Nevertheless, on the record and off, the White House assessment of Europe’s last 18 months deserves a calm hearing. You can only aspire to teach once you’ve learned something worth imparting. On present performance, in the capitals that matter the lecture theatres are empty.

And now it all gets tougher. I was in Ljubljana the other day, chairing a meeting between Macedonian journalists. Why apologize to your fellow countrymen for speaking the dominant language of the country they all live in and want to see survive, build and eventually join the EU, too?

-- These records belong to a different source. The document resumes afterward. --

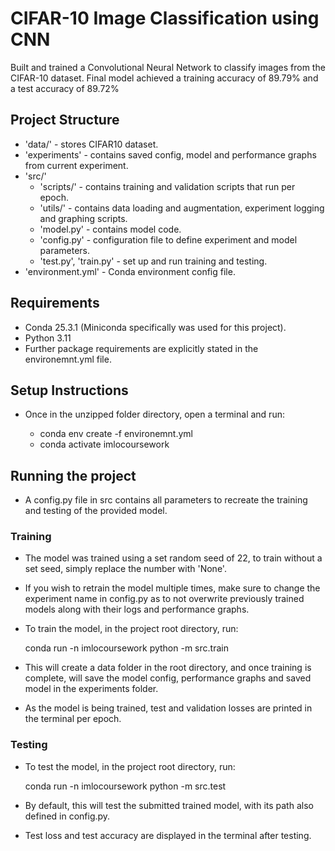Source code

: # CIFAR-10 Image Classification using CNN

Built and trained a Convolutional Neural Network to classify images from the CIFAR-10 dataset.
Final model achieved a training accuracy of 89.79% and a test accuracy of 89.72%

## Project Structure
- 'data/' - stores CIFAR10 dataset.
- 'experiments' - contains saved config, model and performance graphs from current experiment.
- 'src/'
  - 'scripts/' - contains training and validation scripts that run per epoch.
  - 'utils/' - contains data loading and augmentation, experiment logging and graphing scripts.
  - 'model.py' - contains model code.
  - 'config.py' - configuration file to define experiment and model parameters.
  - 'test.py', 'train.py' - set up and run training and testing.
- 'environment.yml' - Conda environment config file.

## Requirements
- Conda 25.3.1 (Miniconda specifically was used for this project).
- Python 3.11
- Further package requirements are explicitly stated in the environemnt.yml file.

## Setup Instructions
- Once in the unzipped folder directory, open a terminal and run:

  - conda env create -f environemnt.yml
  - conda activate imlocoursework

## Running the project
- A config.py file in src contains all parameters to recreate the training and testing of the provided model.

### Training 
- The model was trained using a set random seed of 22, to train without a set seed, simply replace the number with 'None'.
- If you wish to retrain the model multiple times, make sure to change the experiment name in config.py as to
  not overwrite previously trained models along with their logs and performance graphs.
- To train the model, in the project root directory, run:
  
  conda run -n imlocoursework python -m src.train
  
- This will create a data folder in the root directory, and once training is complete, will save the model config,
  performance graphs and saved model in the experiments folder.
- As the model is being trained, test and validation losses are printed in the terminal per epoch.

### Testing
- To test the model, in the project root directory, run:

  conda run -n imlocoursework python -m src.test

- By default, this will test the submitted trained model, with its path also defined in config.py.
- Test loss and test accuracy are displayed in the terminal after testing.
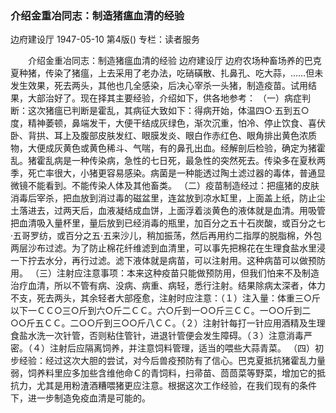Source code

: ### 介绍金重冶同志：制造猪瘟血清的经验
边府建设厅
1947-05-10
第4版()
专栏：读者服务

　　介绍金重冶同志：制造猪瘟血清的经验
    边府建设厅
    边府农场种畜场养的巴克夏种猪，传染了猪瘟，上去采用了老办法，吃硝磺散、扎鼻孔、吃大蒜，……但未发生效果，死去两头，其他也几全感染，后决心宰杀一头猪，制造疫苗。试用结果，大部治好了。现在择其主要经验，介绍如下，供各地参考：
    （一）病症判断：这次猪瘟已判断是霍乱，其病征大致如下：得病开始，体温四○·五到五○度，精神萎顿，鼻端发干，大便干结成灰绿色，渐次沉重，怕冷、停止饮食、喜伏卧、背拱、耳上及腹部皮肤发红、眼膜发炎、眼白作赤红色、眼角排出黄色浓质物，大便成灰黄色或黄色稀斗、气喘，有的鼻孔出血。经解剖后检验，确定为猪霍乱。猪霍乱病是一种传染病，急性的七日死，最急性的突然死去。传染多在夏秋两季，死亡率很大，小猪更容易感染。病菌是一种能透过陶土滤过器的毒体，普通显微镜不能看到。不能传染人体及其他畜类。
    （二）疫苗制造经过：把瘟猪的皮肤消毒后宰杀，把血放到消过毒的磁盆里，连盆放到凉水缸里，上面盖上纸，防止尘土落进去，过两天后，血液凝结成血饼，上面浮着淡黄色的液体就是血清。用吸管把血清吸入量杯里，量后放到已经消毒的瓶里，加百分之五十石炭酸，或百分之七·五哥罗纺，或百分之五·五来沙儿，稍加振荡，然后再用约二指厚的脱脂棉，外包两层沙布过滤。为了防止棉花纤维滤到血清里，可以事先把棉花在生理食盐水里浸一下拧去水分，再行过滤。滤下液体就是病苗，可以注射用。这种病苗可以做预防用。
    （三）注射应注意事项：本来这种疫苗只能做预防用，但我们怕来不及制造治疗血清，所以不管有病、没病、病重、病轻，悉行注射。结果除病太深者，体力不支，死去两头，其余轻者大部痊愈，注射时应注意：（１）注入量：体重三○斤以下一ＣＣ○三○斤到六○斤二ＣＣ。六○斤到一○○斤三ＣＣ。一○○斤到二○○斤五ＣＣ。二○○斤到三○○斤八ＣＣ。（２）注射针每打一针应用酒精及生理食盐水洗一次针管，否则粘住管针，进退针管便会发生障碍。（３）注意消毒严密。（４）注射后应隔离饲养，并注意饲料管理，适当的喂些大蒜青菜。
    （四）初步经验：经过这次大胆的尝试，对今后兽疫预防有了信心。巴克夏抵抗猪霍乱力量弱，饲养料里应多加些含维他命Ｃ的青饲料，扫帚苗、茴茴菜等野菜，增加它的抵抗力，尤其是用粉渣酒糟喂猪更应注意。根据这次工作经验，在我们现有的条件下，进一步制造免疫血清是可能的。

Yet one not-too-distant day, if all goes well, Macedonia will join Serbia, Croatia, Bosnia, Albania and the rest inside the EU — some way behind Slovakia, a little behind Romania and Bulgaria. It’s an aspiration, coldly considered, to take the breath away, vaulting ever higher in ambition. Can the union bring a peace and prosperity to the Balkans that the region has never known? Can the lowering of national borders defuse a visceral nationalism?

We haven’t begun to get our heads round enlargement. We haven’t related the enemies within — of hate and prejudice - to the friends knocking on our door. Getting closer to the people, Le Pen? We haven’t raised their eyes or explained what they must do.

It’s a mighty project. And if it bears final fruit, it will be the eleventh and most humane wonder of the world. But meanwhile, the counsel of humility remains. The heart of global leadership doesn’t lie in Europe. We don’t have a third way, but 330 different ways. We have more mountains to climb than we know.—Dawn/The Guardian News Service.